Pedro Urrutia began working in the film industry after 19 years of working in highly renowned local movie productions in the Dominican Republic. He worked as a post-production assistant, grip, program producer and editor, among other things.

Career
In 2008, just before completing his studies at the Universidad Iberoamericana del Caribe for a degree in advertising communication, he began to apply to film universities abroad. He learned of a grant from director Brett Ratner to study at the New York Film Academy and applied for the grant. The Ratner full scholarship hosted a one-year film-making program for all of 2009.
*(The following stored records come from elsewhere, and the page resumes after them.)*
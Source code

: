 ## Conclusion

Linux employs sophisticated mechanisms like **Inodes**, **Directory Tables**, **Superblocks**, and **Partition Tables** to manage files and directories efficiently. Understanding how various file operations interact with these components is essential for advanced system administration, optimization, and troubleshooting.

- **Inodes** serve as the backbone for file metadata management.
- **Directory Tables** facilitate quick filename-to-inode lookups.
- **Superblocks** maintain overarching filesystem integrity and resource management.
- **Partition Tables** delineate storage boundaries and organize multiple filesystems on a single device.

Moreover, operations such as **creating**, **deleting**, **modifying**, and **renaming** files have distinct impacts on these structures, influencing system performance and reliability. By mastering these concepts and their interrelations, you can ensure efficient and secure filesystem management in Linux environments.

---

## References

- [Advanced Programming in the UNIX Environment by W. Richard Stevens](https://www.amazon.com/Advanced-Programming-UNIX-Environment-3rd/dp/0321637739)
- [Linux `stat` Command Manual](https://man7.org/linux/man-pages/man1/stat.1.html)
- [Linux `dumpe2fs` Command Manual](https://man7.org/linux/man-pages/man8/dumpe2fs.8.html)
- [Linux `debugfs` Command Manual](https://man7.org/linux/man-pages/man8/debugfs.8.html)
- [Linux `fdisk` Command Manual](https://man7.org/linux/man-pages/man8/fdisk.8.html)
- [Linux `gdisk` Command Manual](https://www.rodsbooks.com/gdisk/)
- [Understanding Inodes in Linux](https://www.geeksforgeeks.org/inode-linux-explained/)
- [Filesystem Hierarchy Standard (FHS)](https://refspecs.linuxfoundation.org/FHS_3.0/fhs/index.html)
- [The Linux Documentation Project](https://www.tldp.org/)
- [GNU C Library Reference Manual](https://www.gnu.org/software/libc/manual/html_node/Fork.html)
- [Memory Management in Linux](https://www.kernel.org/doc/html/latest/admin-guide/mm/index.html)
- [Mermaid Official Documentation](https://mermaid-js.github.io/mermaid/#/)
In 2010, at 23 years old, he returned to the Dominican Republic and founded Ave Studio, a production company specializing in video clips. He was nominated for the 2011 Casandra Awards for the video clip "Vakeró – Que mujer tan chula". In the same year, Pedro Urrutia and Ave Studio's first video clip opened the doors to a voting member of the Latin Academy of Recording Arts & Sciences. Because of this, in 2013, the Soberano Awards (previously the Casandra Awards) nominated "Melymel – En Francés" for video clip of the year.

The video clip also went to the national and international level, entering into top international music programming channels, such as Hispanic Television, NBC Universo, MTV, MTV Latin America, MTV Tres, and Ritmoson Latino, among others. In 2012, however, Urrutia changed course and began to work on what he was really passionate about: cinema. He began working on an idea for his debut, Código Paz. In the same year, he created film production company One Alliance, under terms protected by the film laws of the Dominican Republic.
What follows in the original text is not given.